▸ **EXERCISE DETAILS**:
Return a copy of every line in the data below that contains "Samosa".

RECORDS FOR THE EXERCISE START

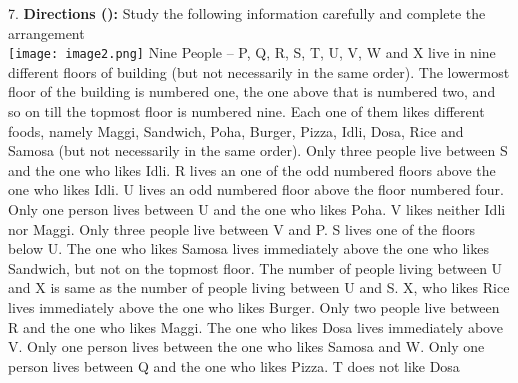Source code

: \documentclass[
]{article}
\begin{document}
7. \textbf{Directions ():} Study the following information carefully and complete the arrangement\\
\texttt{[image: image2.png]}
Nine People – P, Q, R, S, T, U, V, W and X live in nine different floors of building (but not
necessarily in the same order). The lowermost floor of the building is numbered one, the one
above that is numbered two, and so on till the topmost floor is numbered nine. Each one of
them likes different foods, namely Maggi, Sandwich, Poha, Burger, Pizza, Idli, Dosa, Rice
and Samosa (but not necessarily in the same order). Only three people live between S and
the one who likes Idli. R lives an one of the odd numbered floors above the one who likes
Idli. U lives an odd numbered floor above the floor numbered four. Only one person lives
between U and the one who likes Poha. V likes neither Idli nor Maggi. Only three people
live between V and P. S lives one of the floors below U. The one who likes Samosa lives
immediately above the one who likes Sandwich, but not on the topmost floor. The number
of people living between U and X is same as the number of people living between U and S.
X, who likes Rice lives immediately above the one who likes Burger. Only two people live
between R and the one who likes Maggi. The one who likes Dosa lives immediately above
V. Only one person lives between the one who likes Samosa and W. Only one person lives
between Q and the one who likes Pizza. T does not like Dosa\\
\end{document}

RECORDS FOR THE EXERCISE END
RECORDS FOR THE EXERCISE START

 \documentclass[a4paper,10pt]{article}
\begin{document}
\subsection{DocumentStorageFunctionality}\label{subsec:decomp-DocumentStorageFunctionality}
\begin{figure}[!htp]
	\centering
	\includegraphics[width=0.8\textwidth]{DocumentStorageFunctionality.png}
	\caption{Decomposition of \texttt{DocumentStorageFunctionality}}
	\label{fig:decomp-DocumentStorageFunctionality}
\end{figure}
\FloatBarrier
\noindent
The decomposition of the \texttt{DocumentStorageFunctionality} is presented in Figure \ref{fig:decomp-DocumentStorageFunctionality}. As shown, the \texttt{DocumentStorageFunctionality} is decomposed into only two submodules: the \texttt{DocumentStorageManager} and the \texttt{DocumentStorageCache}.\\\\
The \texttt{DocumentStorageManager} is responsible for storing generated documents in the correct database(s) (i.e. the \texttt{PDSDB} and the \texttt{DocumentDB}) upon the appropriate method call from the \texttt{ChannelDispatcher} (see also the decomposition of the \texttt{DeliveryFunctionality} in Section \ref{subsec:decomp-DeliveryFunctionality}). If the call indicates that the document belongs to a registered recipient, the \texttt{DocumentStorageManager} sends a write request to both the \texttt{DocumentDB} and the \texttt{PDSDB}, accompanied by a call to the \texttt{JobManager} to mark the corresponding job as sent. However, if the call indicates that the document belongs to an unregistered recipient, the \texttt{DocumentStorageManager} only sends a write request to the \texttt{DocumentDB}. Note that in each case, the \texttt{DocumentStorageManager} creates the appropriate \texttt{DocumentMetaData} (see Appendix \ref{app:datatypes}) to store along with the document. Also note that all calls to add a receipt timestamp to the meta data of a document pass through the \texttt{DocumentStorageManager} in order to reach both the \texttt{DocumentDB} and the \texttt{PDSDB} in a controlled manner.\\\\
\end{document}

RECORDS FOR THE EXERCISE END
RECORDS FOR THE EXERCISE START

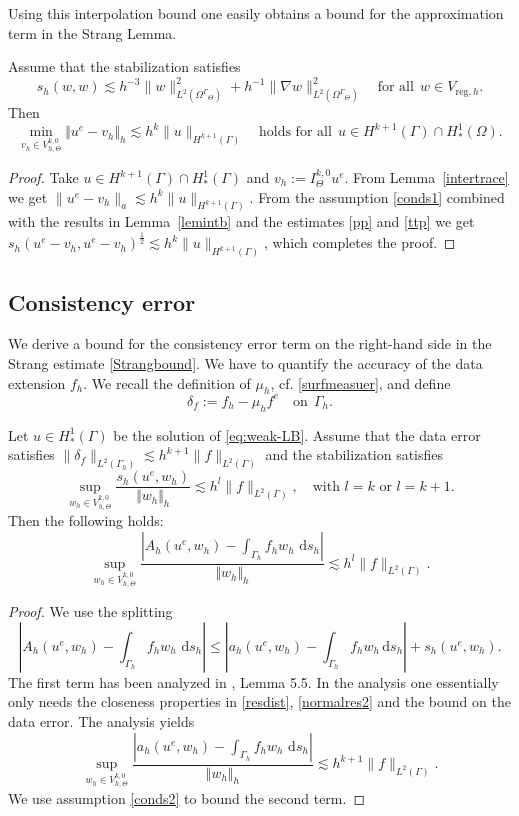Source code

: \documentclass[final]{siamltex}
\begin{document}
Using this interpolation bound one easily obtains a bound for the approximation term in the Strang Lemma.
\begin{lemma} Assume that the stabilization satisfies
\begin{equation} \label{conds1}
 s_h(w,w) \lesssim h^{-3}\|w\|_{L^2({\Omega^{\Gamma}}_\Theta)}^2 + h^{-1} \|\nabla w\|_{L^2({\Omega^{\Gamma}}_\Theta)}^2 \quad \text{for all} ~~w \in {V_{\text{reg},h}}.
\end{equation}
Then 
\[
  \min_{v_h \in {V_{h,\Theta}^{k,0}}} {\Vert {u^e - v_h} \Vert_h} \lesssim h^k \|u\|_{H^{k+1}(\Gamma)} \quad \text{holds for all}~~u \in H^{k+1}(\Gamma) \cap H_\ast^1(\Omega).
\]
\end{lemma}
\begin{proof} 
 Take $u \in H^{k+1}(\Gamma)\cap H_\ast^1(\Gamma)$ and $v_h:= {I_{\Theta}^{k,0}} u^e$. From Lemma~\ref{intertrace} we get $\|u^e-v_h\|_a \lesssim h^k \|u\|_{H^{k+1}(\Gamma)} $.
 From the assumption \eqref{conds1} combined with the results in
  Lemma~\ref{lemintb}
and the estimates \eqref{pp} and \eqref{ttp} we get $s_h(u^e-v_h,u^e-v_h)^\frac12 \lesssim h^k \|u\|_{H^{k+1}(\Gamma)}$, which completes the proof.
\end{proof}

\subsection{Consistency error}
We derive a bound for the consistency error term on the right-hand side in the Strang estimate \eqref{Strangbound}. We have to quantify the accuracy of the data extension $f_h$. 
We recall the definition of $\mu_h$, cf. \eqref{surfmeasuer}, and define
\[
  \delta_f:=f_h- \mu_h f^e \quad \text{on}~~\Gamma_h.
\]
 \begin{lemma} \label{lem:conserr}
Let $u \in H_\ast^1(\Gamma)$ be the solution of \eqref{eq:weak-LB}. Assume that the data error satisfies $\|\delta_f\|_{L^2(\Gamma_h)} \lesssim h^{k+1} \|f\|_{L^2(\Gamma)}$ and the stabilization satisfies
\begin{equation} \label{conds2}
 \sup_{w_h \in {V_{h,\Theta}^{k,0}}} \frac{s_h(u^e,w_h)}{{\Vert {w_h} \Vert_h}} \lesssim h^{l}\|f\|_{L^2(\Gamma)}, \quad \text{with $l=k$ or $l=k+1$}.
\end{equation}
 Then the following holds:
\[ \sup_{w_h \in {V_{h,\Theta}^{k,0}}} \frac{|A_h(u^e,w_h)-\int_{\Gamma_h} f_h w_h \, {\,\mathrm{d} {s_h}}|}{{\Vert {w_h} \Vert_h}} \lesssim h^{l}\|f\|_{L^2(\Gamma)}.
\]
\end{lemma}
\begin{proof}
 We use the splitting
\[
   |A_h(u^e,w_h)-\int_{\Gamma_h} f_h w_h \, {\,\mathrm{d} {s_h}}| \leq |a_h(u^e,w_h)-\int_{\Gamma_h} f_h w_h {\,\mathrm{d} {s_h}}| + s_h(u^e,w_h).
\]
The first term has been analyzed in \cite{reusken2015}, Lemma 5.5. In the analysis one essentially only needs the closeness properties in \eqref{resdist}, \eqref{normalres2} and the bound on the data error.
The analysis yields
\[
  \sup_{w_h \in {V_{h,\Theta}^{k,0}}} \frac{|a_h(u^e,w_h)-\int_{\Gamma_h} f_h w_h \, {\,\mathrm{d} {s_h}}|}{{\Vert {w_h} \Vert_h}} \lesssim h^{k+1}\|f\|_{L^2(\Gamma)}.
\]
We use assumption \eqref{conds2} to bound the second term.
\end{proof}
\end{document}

RECORDS FOR THE EXERCISE END

▸ **EXERCISE RESULT**:
and Samosa (but not necessarily in the same order). Only three people live between S and
live between V and P. S lives one of the floors below U. The one who likes Samosa lives
V. Only one person lives between the one who likes Samosa and W. Only one person lives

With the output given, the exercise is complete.